The first is that this type of loan is called an “owner occupied commercial real estate loan”. The way that it is usually underwritten is by analyzing the operational cash flow of the convenience store and once this is computed, a determination is made on whether this cash flow is sufficient to repay the loan used to purchase the property. The lender is going to require financial information on your business and yourself in order to compute this operational cash flow so at a minimum the lender will require:
- Three years of financial information on the convenience store. Preferably accountant prepared financials or at a minimum corporate tax returns.
- A personal financial statement on yourself.
- Personal tax returns for the last three years.
In addition, it will be a good idea to create a curriculum vitae of yourself specially if you have a long history of managing convenience stores. This will give the lender an idea of how well you know the business.
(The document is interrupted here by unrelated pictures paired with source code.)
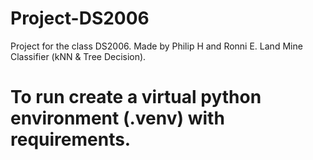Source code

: # Project-DS2006
Project for the class DS2006. Made by Philip H and Ronni E.
Land Mine Classifier (kNN & Tree Decision).

# To run create a virtual python environment (.venv) with requirements.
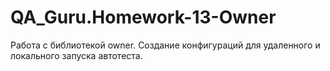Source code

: # QA_Guru.Homework-13-Owner

Работа с библиотекой owner. Создание конфигураций для удаленного и локального запуска автотеста.
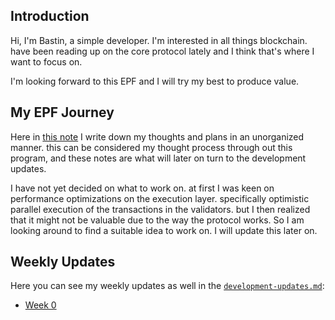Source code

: ## Introduction

Hi, I'm Bastin, a simple developer. I'm interested in all things blockchain. have been reading up on the core protocol lately and I think that's where I want to focus on.

I'm looking forward to this EPF and I will try my best to produce value.

## My EPF Journey

Here in [this note](https://hackmd.io/@Bastin/r1oxkeNVR) I write down my thoughts and plans in an unorganized manner. this can be considered my thought process through out this program, and these notes are what will later on turn to the development updates.

I have not yet decided on what to work on. at first I was keen on performance optimizations on the execution layer. specifically optimistic parallel execution of the transactions in the validators. but I then realized that it might not be valuable due to the way the protocol works.
So I am looking around to find a suitable idea to work on. I will update this later on.

## Weekly Updates

Here you can see my weekly updates as well in the [`development-updates.md`](https://github.com/eth-protocol-fellows/cohort-five/blob/main/development-updates.md):

- [Week 0](https://hackmd.io/@Bastin/HJ6hOLQHC)
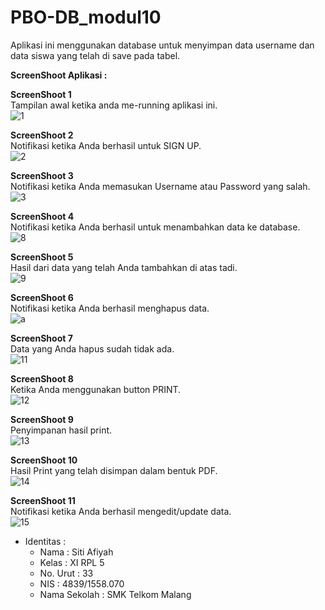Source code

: # PBO-DB_modul10

Aplikasi ini menggunakan database untuk menyimpan data username dan data siswa yang telah di save pada tabel. <br>

**ScreenShoot Aplikasi :**

**ScreenShoot 1** <br>
Tampilan awal ketika anda me-running aplikasi ini. <br>
![1](https://github.com/sitiafiyah/PBO-DB_modul10/blob/master/1.JPG)

**ScreenShoot 2** <br>
Notifikasi ketika Anda berhasil untuk SIGN UP. <br>
![2](https://github.com/sitiafiyah/PBO-DB_modul10/blob/master/2.JPG)

**ScreenShoot 3** <br>
Notifikasi ketika Anda memasukan Username atau Password yang salah. <br>
![3](https://github.com/sitiafiyah/PBO-DB_modul10/blob/master/3.JPG)

**ScreenShoot 4** <br>
Notifikasi ketika Anda berhasil untuk menambahkan data ke database. <br>
![8](https://github.com/sitiafiyah/PBO-DB_modul10/blob/master/8.JPG)

**ScreenShoot 5** <br>
Hasil dari data yang telah Anda tambahkan di atas tadi. <br>
![9](https://github.com/sitiafiyah/PBO-DB_modul10/blob/master/9.JPG)

**ScreenShoot 6** <br>
Notifikasi ketika Anda berhasil menghapus data. <br>
![a](https://github.com/sitiafiyah/PBO-DB_modul10/blob/master/a.JPG)

**ScreenShoot 7** <br>
Data yang Anda hapus sudah tidak ada. <br>
![11](https://github.com/sitiafiyah/PBO-DB_modul10/blob/master/11.JPG)

**ScreenShoot 8** <br>
Ketika Anda menggunakan button PRINT. <br>
![12](https://github.com/sitiafiyah/PBO-DB_modul10/blob/master/12.JPG)

**ScreenShoot 9** <br>
Penyimpanan hasil print. <br>
![13](https://github.com/sitiafiyah/PBO-DB_modul10/blob/master/13.JPG)

**ScreenShoot 10** <br>
Hasil Print yang telah disimpan dalam bentuk PDF. <br>
![14](https://github.com/sitiafiyah/PBO-DB_modul10/blob/master/14.JPG)

**ScreenShoot 11** <br>
Notifikasi ketika Anda berhasil mengedit/update data. <br>
![15](https://github.com/sitiafiyah/PBO-DB_modul10/blob/master/15.JPG)

* Identitas : 
    * Nama : Siti Afiyah 
    * Kelas : XI RPL 5 
    * No. Urut : 33 
    * NIS : 4839/1558.070 
    * Nama Sekolah : SMK Telkom Malang
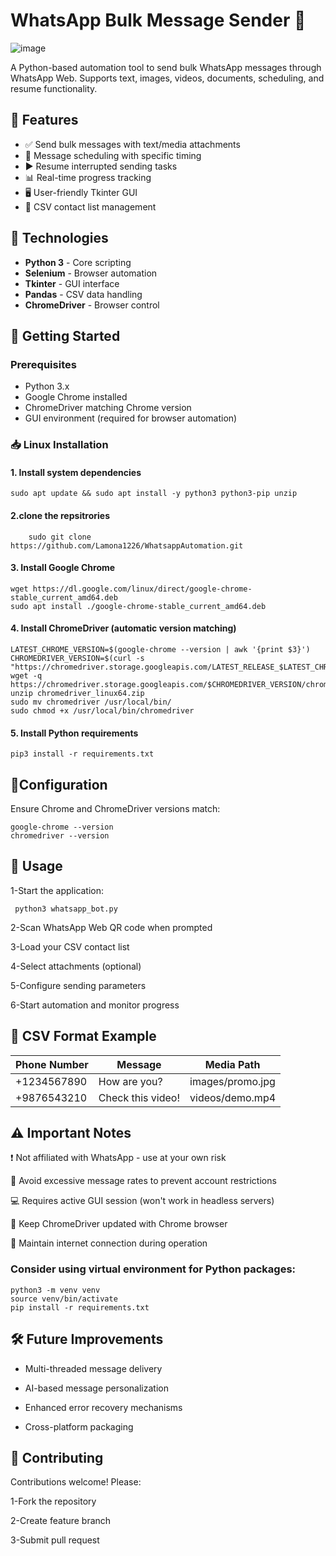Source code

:# WhatsApp Bulk Message Sender 🚀
![image](https://github.com/user-attachments/assets/35327681-aed7-4d8a-af1d-18cd569a5e6f)



A Python-based automation tool to send bulk WhatsApp messages through WhatsApp Web. Supports text, images, videos, documents, scheduling, and resume functionality.

## 🎯 Features
- ✅ Send bulk messages with text/media attachments
- 📅 Message scheduling with specific timing
- ▶️ Resume interrupted sending tasks
- 📊 Real-time progress tracking
- 🖥️ User-friendly Tkinter GUI
- 📁 CSV contact list management

## 🔧 Technologies
- **Python 3** - Core scripting
- **Selenium** - Browser automation
- **Tkinter** - GUI interface
- **Pandas** - CSV data handling
- **ChromeDriver** - Browser control

## 🚀 Getting Started

### Prerequisites
- Python 3.x
- Google Chrome installed
- ChromeDriver matching Chrome version
- GUI environment (required for browser automation)

### 📥 Linux Installation

#### 1. Install system dependencies
    sudo apt update && sudo apt install -y python3 python3-pip unzip
#### 2.clone the repsitrories

        sudo git clone https://github.com/Lamona1226/WhatsappAutomation.git


#### 3. Install Google Chrome
    wget https://dl.google.com/linux/direct/google-chrome-stable_current_amd64.deb
    sudo apt install ./google-chrome-stable_current_amd64.deb

#### 4. Install ChromeDriver (automatic version matching)
    LATEST_CHROME_VERSION=$(google-chrome --version | awk '{print $3}')
    CHROMEDRIVER_VERSION=$(curl -s "https://chromedriver.storage.googleapis.com/LATEST_RELEASE_$LATEST_CHROME_VERSION")
    wget -q https://chromedriver.storage.googleapis.com/$CHROMEDRIVER_VERSION/chromedriver_linux64.zip
    unzip chromedriver_linux64.zip
    sudo mv chromedriver /usr/local/bin/
    sudo chmod +x /usr/local/bin/chromedriver

#### 5. Install Python requirements
    pip3 install -r requirements.txt

## 🔧Configuration

Ensure Chrome and ChromeDriver versions match:

    google-chrome --version
    chromedriver --version



## 📖 Usage

1-Start the application:
 
     python3 whatsapp_bot.py


2-Scan WhatsApp Web QR code when prompted

3-Load your CSV contact list

4-Select attachments (optional)

5-Configure sending parameters

6-Start automation and monitor progress

## 📜 CSV Format Example

| **Phone Number**  | **Message**           | **Media Path**       |
|-------------------|----------------------|----------------------|
| +1234567890      | How are you?          | images/promo.jpg     |
| +9876543210      | Check this video!     | videos/demo.mp4      |






## ⚠️ Important Notes

  ❗ Not affiliated with WhatsApp - use at your own risk
        
  🚫 Avoid excessive message rates to prevent account restrictions
        
  💻 Requires active GUI session (won't work in headless servers)
        
  🔄 Keep ChromeDriver updated with Chrome browser
        
  📲 Maintain internet connection during operation
        
### Consider using virtual environment for Python packages:
    
    python3 -m venv venv
    source venv/bin/activate
    pip install -r requirements.txt

## 🛠 Future Improvements

- Multi-threaded message delivery

- AI-based message personalization

- Enhanced error recovery mechanisms
 
- Cross-platform packaging

## 🤝 Contributing

Contributions welcome! Please:

1-Fork the repository

2-Create feature branch

3-Submit pull request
The operational cash flow of your business can be computed in a couple of different ways, but most lenders use the traditional cash flow, which is simply your “net income” plus “depreciation” plus “amortization” plus “interest expense”. The resulting number is called Earnings Before Interest Depreciation and Amortization or “EBIDA”. The other method is UCA cash flow, but it is used much less. You can learn about both in other sections of this website.
The second part of the question …. can I get a loan more than a property's value? has a complicated answer, but the truth is that most likely you can not. The lender requires a certain cushion since the appraised value of the property is not what the lender gets in case they have to liquidate the collateral. Loans like the one you are thinking of usually have a maximum 80% loan-to-value.
Good luck and hope this helps.
|Posted by: Guest Apr 24 2004, 12:05 AM
|Thank you very much. Its a big help to start with.